◆ ASSIGNED TASK ◆
Which lines in the records below contain the word "找到可用的源"? Copy each one.

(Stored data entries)
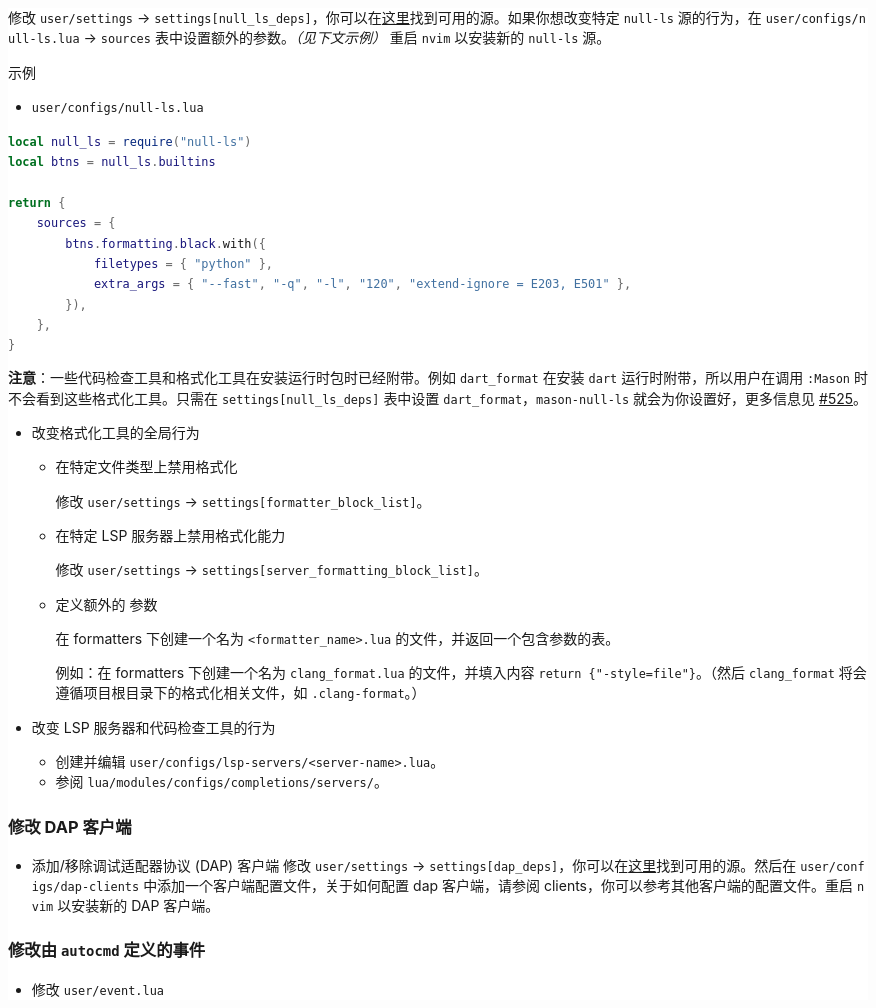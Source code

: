   修改 `user/settings` -> `settings[null_ls_deps]`，你可以在[这里](https://github.com/jose-elias-alvarez/null-ls.nvim/tree/main/lua/null-ls/builtins)找到可用的源。如果你想改变特定 `null-ls` 源的行为，在 `user/configs/null-ls.lua` -> `sources` 表中设置额外的参数。_（见下文示例）_ 重启 `nvim` 以安装新的 `null-ls` 源。

示例

- `user/configs/null-ls.lua`

```lua
local null_ls = require("null-ls")
local btns = null_ls.builtins

return {
	sources = {
		btns.formatting.black.with({
			filetypes = { "python" },
			extra_args = { "--fast", "-q", "-l", "120", "extend-ignore = E203, E501" },
		}),
	},
}
```

**注意**：一些代码检查工具和格式化工具在安装运行时包时已经附带。例如 `dart_format` 在安装 `dart` 运行时附带，所以用户在调用 `:Mason` 时不会看到这些格式化工具。只需在 `settings[null_ls_deps]` 表中设置 `dart_format`，`mason-null-ls` 就会为你设置好，更多信息见 [#525](https://github.com/ayamir/nvimdots/pull/525)。

- 改变格式化工具的全局行为

  - 在特定文件类型上禁用格式化

    修改 `user/settings` -> `settings[formatter_block_list]`。

  - 在特定 LSP 服务器上禁用格式化能力

    修改 `user/settings` -> `settings[server_formatting_block_list]`。

  - 定义额外的 <formatter> 参数

    在 formatters 下创建一个名为 `<formatter_name>.lua` 的文件，并返回一个包含参数的表。

    例如：在 formatters 下创建一个名为 `clang_format.lua` 的文件，并填入内容 `return {"-style=file"}`。（然后 `clang_format` 将会遵循项目根目录下的格式化相关文件，如 `.clang-format`。）

- 改变 LSP 服务器和代码检查工具的行为

  - 创建并编辑 `user/configs/lsp-servers/<server-name>.lua`。
  - 参阅 `lua/modules/configs/completions/servers/`。

### 修改 DAP 客户端

- 添加/移除调试适配器协议 (DAP) 客户端
  修改 `user/settings` -> `settings[dap_deps]`，你可以在[这里](https://github.com/jay-babu/mason-nvim-dap.nvim/blob/main/lua/mason-nvim-dap/mappings/source.lua)找到可用的源。然后在 `user/configs/dap-clients` 中添加一个客户端配置文件，关于如何配置 dap 客户端，请参阅 clients，你可以参考其他客户端的配置文件。重启 `nvim` 以安装新的 DAP 客户端。

### 修改由 `autocmd` 定义的事件

- 修改 `user/event.lua`
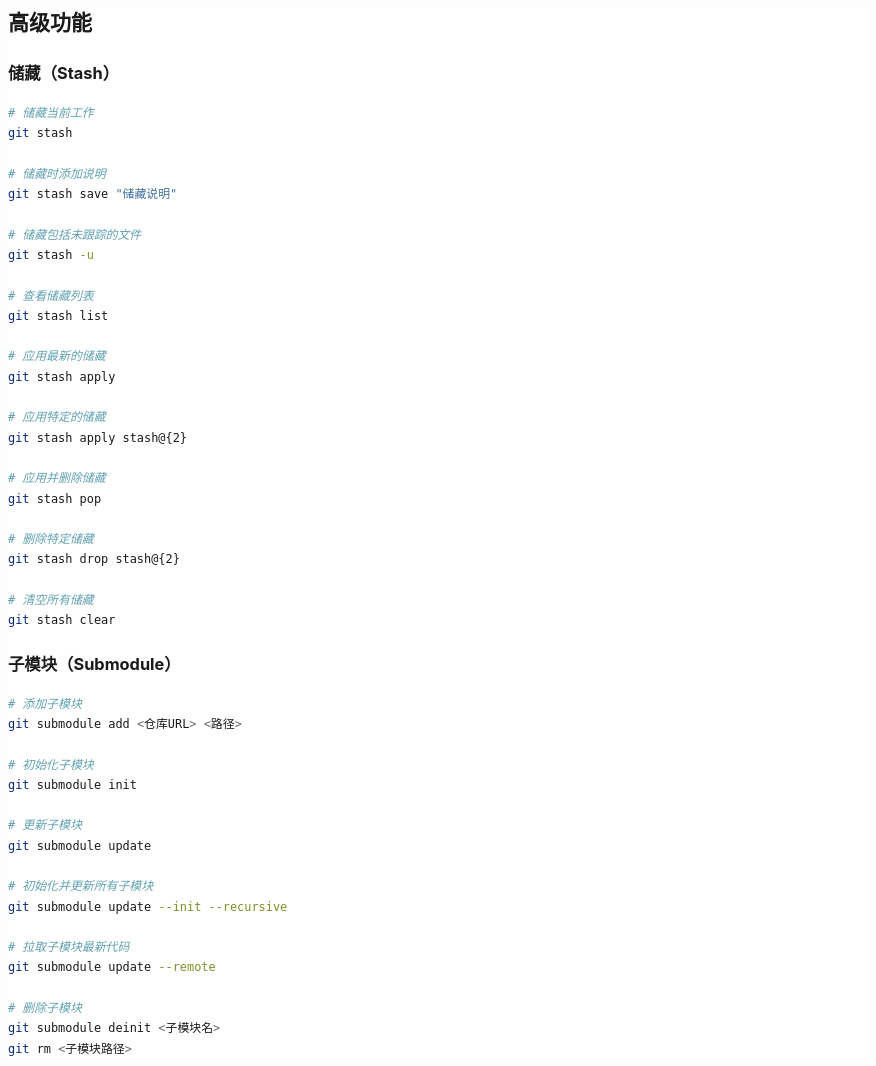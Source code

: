 
## 高级功能

### 储藏（Stash）
```bash
# 储藏当前工作
git stash

# 储藏时添加说明
git stash save "储藏说明"

# 储藏包括未跟踪的文件
git stash -u

# 查看储藏列表
git stash list

# 应用最新的储藏
git stash apply

# 应用特定的储藏
git stash apply stash@{2}

# 应用并删除储藏
git stash pop

# 删除特定储藏
git stash drop stash@{2}

# 清空所有储藏
git stash clear
```

### 子模块（Submodule）
```bash
# 添加子模块
git submodule add <仓库URL> <路径>

# 初始化子模块
git submodule init

# 更新子模块
git submodule update

# 初始化并更新所有子模块
git submodule update --init --recursive

# 拉取子模块最新代码
git submodule update --remote

# 删除子模块
git submodule deinit <子模块名>
git rm <子模块路径>
```
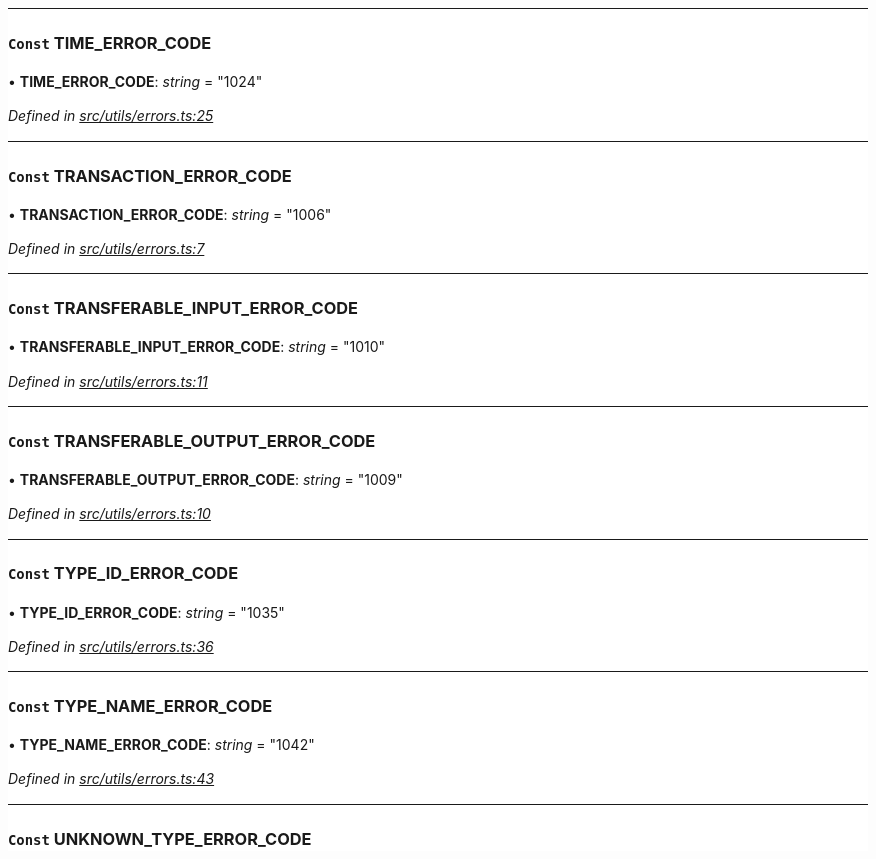 ___

### `Const` TIME_ERROR_CODE

• **TIME_ERROR_CODE**: *string* = "1024"

*Defined in [src/utils/errors.ts:25](https://github.com/chain4travel/caminojs/blob/8077d740/src/utils/errors.ts#L25)*

___

### `Const` TRANSACTION_ERROR_CODE

• **TRANSACTION_ERROR_CODE**: *string* = "1006"

*Defined in [src/utils/errors.ts:7](https://github.com/chain4travel/caminojs/blob/8077d740/src/utils/errors.ts#L7)*

___

### `Const` TRANSFERABLE_INPUT_ERROR_CODE

• **TRANSFERABLE_INPUT_ERROR_CODE**: *string* = "1010"

*Defined in [src/utils/errors.ts:11](https://github.com/chain4travel/caminojs/blob/8077d740/src/utils/errors.ts#L11)*

___

### `Const` TRANSFERABLE_OUTPUT_ERROR_CODE

• **TRANSFERABLE_OUTPUT_ERROR_CODE**: *string* = "1009"

*Defined in [src/utils/errors.ts:10](https://github.com/chain4travel/caminojs/blob/8077d740/src/utils/errors.ts#L10)*

___

### `Const` TYPE_ID_ERROR_CODE

• **TYPE_ID_ERROR_CODE**: *string* = "1035"

*Defined in [src/utils/errors.ts:36](https://github.com/chain4travel/caminojs/blob/8077d740/src/utils/errors.ts#L36)*

___

### `Const` TYPE_NAME_ERROR_CODE

• **TYPE_NAME_ERROR_CODE**: *string* = "1042"

*Defined in [src/utils/errors.ts:43](https://github.com/chain4travel/caminojs/blob/8077d740/src/utils/errors.ts#L43)*

___

### `Const` UNKNOWN_TYPE_ERROR_CODE
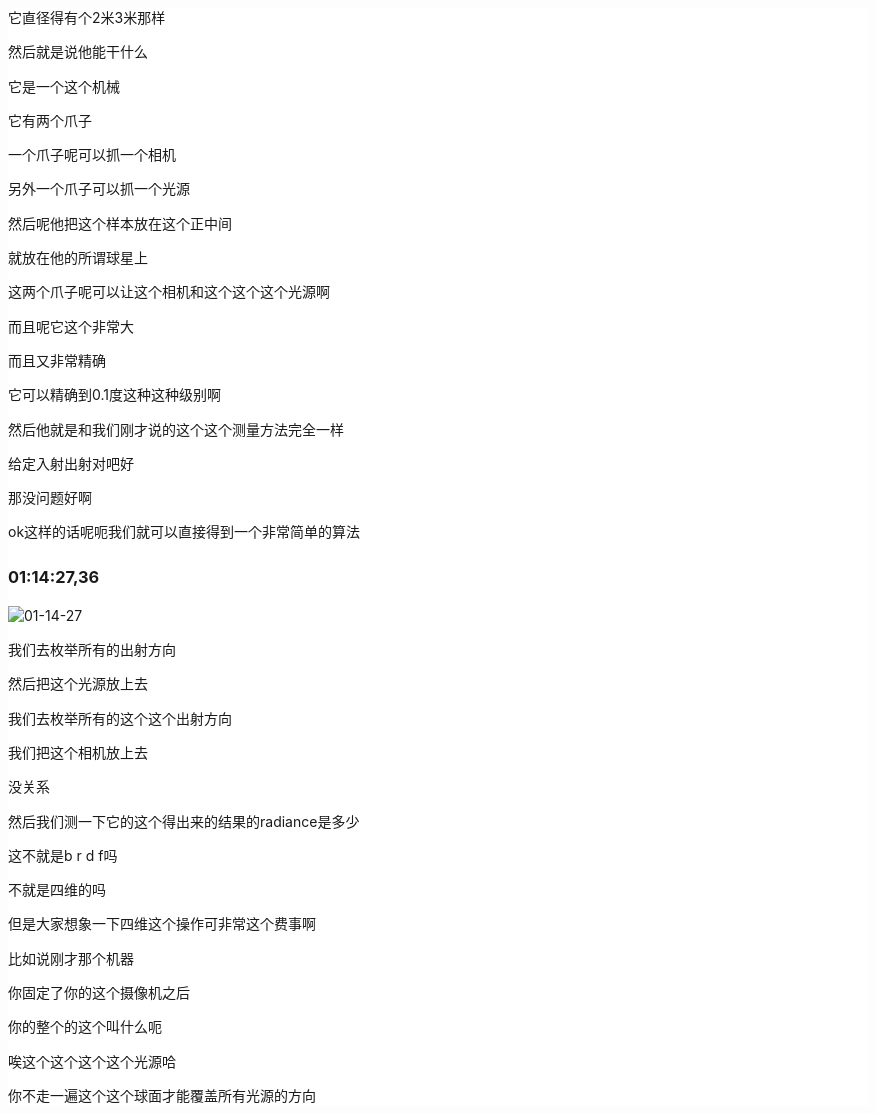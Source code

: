 它直径得有个2米3米那样

然后就是说他能干什么

它是一个这个机械

它有两个爪子

一个爪子呢可以抓一个相机

另外一个爪子可以抓一个光源

然后呢他把这个样本放在这个正中间

就放在他的所谓球星上

这两个爪子呢可以让这个相机和这个这个这个光源啊

而且呢它这个非常大

而且又非常精确

它可以精确到0.1度这种这种级别啊

然后他就是和我们刚才说的这个这个测量方法完全一样

给定入射出射对吧好

那没问题好啊

ok这样的话呢呃我们就可以直接得到一个非常简单的算法


### 01:14:27,36

![01-14-27](tmp/01-14-27.jpg)

我们去枚举所有的出射方向

然后把这个光源放上去

我们去枚举所有的这个这个出射方向

我们把这个相机放上去

没关系

然后我们测一下它的这个得出来的结果的radiance是多少

这不就是b r d f吗

不就是四维的吗

但是大家想象一下四维这个操作可非常这个费事啊

比如说刚才那个机器

你固定了你的这个摄像机之后

你的整个的这个叫什么呃

唉这个这个这个这个光源哈

你不走一遍这个这个球面才能覆盖所有光源的方向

◆ OUTPUT OF THE EXERCISE ◆
:   修改 `user/settings` -> `settings[null_ls_deps]`，你可以在[这里](https://github.com/jose-elias-alvarez/null-ls.nvim/tree/main/lua/null-ls/builtins)找到可用的源。如果你想改变特定 `null-ls` 源的行为，在 `user/configs/null-ls.lua` -> `sources` 表中设置额外的参数。_（见下文示例）_ 重启 `nvim` 以安装新的 `null-ls` 源。
  修改 `user/settings` -> `settings[dap_deps]`，你可以在[这里](https://github.com/jay-babu/mason-nvim-dap.nvim/blob/main/lua/mason-nvim-dap/mappings/source.lua)找到可用的源。然后在 `user/configs/dap-clients` 中添加一个客户端配置文件，关于如何配置 dap 客户端，请参阅 clients，你可以参考其他客户端的配置文件。重启 `nvim` 以安装新的 DAP 客户端。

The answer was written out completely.